Nicolas Caplat has a 20 years experience in the 3D world and first started as a freelancer for the luxury, cosmetics, events or archviz industries, among others. 3ds Max expert, Primary Certified Instructor on Corona, he has driven for 5 years the 3D department of Intangibles Assets Design, a parisian design agency specialized in the retail industry.
Retail has deeply changed in the last few years. How did 3D images support and accompany the evolution of this sector?

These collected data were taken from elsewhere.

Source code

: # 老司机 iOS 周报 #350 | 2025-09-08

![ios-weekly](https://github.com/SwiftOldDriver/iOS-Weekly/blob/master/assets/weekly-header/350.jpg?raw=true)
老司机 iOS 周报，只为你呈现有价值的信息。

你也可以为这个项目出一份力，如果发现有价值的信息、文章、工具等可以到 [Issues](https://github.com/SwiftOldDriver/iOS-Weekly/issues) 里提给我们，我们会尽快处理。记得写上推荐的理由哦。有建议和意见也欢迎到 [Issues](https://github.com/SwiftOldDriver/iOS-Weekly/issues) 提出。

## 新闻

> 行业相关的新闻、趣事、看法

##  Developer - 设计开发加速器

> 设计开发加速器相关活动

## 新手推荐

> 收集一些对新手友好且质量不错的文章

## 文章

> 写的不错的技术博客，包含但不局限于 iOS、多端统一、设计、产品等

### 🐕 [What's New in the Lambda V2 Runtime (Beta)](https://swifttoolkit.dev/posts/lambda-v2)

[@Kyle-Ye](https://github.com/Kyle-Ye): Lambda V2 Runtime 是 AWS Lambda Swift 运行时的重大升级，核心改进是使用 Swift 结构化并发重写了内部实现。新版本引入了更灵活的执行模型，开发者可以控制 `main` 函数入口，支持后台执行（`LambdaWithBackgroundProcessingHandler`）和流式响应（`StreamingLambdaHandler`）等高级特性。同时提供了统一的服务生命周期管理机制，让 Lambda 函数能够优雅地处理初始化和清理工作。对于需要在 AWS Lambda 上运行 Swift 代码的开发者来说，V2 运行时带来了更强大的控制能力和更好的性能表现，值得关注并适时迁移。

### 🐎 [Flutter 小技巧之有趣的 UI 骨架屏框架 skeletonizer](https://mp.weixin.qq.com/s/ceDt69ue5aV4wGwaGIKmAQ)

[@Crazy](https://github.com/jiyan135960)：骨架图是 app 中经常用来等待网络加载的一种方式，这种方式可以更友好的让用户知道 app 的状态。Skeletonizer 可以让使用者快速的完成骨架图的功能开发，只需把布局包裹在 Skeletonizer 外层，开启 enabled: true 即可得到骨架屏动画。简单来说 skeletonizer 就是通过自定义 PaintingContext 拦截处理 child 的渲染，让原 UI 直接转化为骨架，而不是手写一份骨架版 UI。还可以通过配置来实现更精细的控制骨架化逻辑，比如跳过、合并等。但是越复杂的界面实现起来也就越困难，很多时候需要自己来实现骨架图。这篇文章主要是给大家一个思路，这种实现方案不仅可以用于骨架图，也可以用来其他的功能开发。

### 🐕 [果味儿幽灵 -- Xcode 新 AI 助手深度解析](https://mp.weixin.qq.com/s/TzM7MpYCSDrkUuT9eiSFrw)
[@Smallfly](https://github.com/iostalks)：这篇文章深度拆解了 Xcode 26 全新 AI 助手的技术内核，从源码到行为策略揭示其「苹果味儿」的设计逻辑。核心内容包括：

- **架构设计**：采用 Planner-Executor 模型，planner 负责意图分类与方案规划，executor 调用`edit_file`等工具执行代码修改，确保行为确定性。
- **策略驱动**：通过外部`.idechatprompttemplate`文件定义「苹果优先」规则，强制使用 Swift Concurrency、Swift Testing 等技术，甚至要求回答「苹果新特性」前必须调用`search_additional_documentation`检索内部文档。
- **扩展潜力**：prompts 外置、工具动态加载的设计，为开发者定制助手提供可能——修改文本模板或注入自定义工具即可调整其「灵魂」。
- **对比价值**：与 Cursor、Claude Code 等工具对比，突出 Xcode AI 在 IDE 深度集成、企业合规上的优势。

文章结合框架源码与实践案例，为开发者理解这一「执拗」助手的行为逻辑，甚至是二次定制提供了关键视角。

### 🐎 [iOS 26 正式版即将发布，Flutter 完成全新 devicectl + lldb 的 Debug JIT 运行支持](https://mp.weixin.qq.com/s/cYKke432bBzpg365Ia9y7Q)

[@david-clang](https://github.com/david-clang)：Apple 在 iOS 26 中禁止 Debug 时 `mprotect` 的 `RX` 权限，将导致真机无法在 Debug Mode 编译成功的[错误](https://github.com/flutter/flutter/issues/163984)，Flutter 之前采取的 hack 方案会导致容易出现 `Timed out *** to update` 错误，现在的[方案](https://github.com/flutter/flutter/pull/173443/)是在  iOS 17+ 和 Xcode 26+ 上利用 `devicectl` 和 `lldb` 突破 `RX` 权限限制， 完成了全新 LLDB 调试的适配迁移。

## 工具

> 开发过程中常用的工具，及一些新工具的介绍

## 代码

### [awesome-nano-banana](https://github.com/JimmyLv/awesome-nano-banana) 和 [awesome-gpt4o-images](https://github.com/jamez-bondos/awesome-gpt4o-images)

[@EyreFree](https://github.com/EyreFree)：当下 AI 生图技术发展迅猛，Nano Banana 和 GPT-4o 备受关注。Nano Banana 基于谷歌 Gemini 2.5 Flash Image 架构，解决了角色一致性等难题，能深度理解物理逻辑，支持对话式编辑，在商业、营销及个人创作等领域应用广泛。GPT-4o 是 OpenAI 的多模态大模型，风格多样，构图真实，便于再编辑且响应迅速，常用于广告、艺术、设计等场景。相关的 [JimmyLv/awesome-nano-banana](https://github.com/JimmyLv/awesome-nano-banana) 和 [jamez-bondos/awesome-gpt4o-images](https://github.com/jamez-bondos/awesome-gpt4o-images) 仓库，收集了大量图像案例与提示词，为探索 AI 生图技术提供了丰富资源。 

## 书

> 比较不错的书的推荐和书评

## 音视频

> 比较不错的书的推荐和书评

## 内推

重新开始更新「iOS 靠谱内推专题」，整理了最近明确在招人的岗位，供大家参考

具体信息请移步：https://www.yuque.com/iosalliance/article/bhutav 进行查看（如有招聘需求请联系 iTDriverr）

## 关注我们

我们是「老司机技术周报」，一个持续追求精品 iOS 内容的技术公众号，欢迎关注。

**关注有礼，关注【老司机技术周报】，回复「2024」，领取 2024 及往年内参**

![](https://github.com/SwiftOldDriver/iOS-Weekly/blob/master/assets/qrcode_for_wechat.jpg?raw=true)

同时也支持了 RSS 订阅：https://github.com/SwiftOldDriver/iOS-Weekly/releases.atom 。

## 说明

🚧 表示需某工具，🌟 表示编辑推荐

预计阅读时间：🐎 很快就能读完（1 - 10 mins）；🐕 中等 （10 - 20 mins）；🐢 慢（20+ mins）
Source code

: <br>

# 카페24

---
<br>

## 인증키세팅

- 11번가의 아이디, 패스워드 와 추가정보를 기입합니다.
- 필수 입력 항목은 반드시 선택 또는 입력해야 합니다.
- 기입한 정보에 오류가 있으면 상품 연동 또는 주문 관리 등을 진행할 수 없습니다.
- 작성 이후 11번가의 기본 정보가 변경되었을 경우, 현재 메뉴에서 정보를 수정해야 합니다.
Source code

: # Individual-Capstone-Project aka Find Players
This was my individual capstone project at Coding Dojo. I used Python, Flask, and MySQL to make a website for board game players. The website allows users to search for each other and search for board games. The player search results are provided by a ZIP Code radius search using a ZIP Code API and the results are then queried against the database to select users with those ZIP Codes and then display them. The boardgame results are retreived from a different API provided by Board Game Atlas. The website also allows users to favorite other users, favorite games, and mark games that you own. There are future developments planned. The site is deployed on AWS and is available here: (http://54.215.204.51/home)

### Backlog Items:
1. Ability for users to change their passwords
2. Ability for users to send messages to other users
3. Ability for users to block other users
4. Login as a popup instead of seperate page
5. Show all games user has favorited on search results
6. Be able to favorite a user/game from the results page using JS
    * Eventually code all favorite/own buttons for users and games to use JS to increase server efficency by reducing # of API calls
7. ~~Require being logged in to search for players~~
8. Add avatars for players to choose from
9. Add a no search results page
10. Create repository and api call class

3D has become a precious ally for both creative minds and clients, to assist them in the development of concepts. The realistic approach of lighting and shading, and the multiplication of previews while working makes it much easier to imagine the final project, allowing any necessary adjustements before the final development and the construction itself. The cherry on the cake is when a client compares the 3D project with the physical store at the opening and finds that the result is in line with what he bought. Then you can say “mission accomplished”.
Besides, the evolution of tools combined with the one of materials enables, to me, a much more elaborate treatment of specific stakes of the retail industry, whether it is the store layout or the visual merchandising. For instance, an elaborate merchandising implies to handle a great quantity of objects and maps… 15 years ago, it would have been very complicated, not to say impossible, to make such complex scenes.
You have worked for several industries apart from retail, like luxury, events, archviz or real estate: which one has been the most enriching for you?
All sectors I have worked for have contributed to build my strong experience.However, luxury and retail played a major role for various reasons.
First, luxury because this sector is a hard-liner: these kind of projects -and clients- encourage you to push further your modeling, shading and lighting technics. Usually, there are few elements to handle, but each one must be executed in the most elaborate and detailed way, especially if there are close-ups to highlight specific aspects of the project. This somehow matches my conception of 3d creation as crafting. For these reasons, I particularly liked working on projects for Cartier, Bogh’Art or Karl Lagerfeld with Studio Parisien a few years ago.
In a second time, retail, because it is very demanding on the scene organization and handling side, and also renderers optimization. For instance if you work on a project for the Sephora shop on the Champs Elysees with all the products inside, you must rationalize each aspect of the scene: adapted layers management, Xrefs approach, intensive use of proxies… just to mention a few optimization tips. If you don’t do that, you can make any machine crash, no matter how powerful it is.
What are your thoughts about the evolution of 3D images since you started creating them and what will be the next big steps?
In two decades, 3D democratized itself a lot. Not only the tools are much more accessible (both on features and prices) but also the use is now widespread in agencies and even in clients’ companies. Images are really essential when making a decision, it isn’t considered as a gadget anymore. From a more technical perspective, the generalisation of raytracing and the diversity of renderers combined with the increase of CPUs power make it possible to obtain images more realistic and faster than you could even imagine at the beginning of the 2000s!
As for the next big steps, I really count on real time technologies. Trivialization of IPR and denoising in renderers, recent release of the NVidia RTX technology and promising Intel Xe make me think of an interesting future. However, I am still puzzled about VR but much more interested in AR. Possibilities are huge so I bet we’ll see great things coming!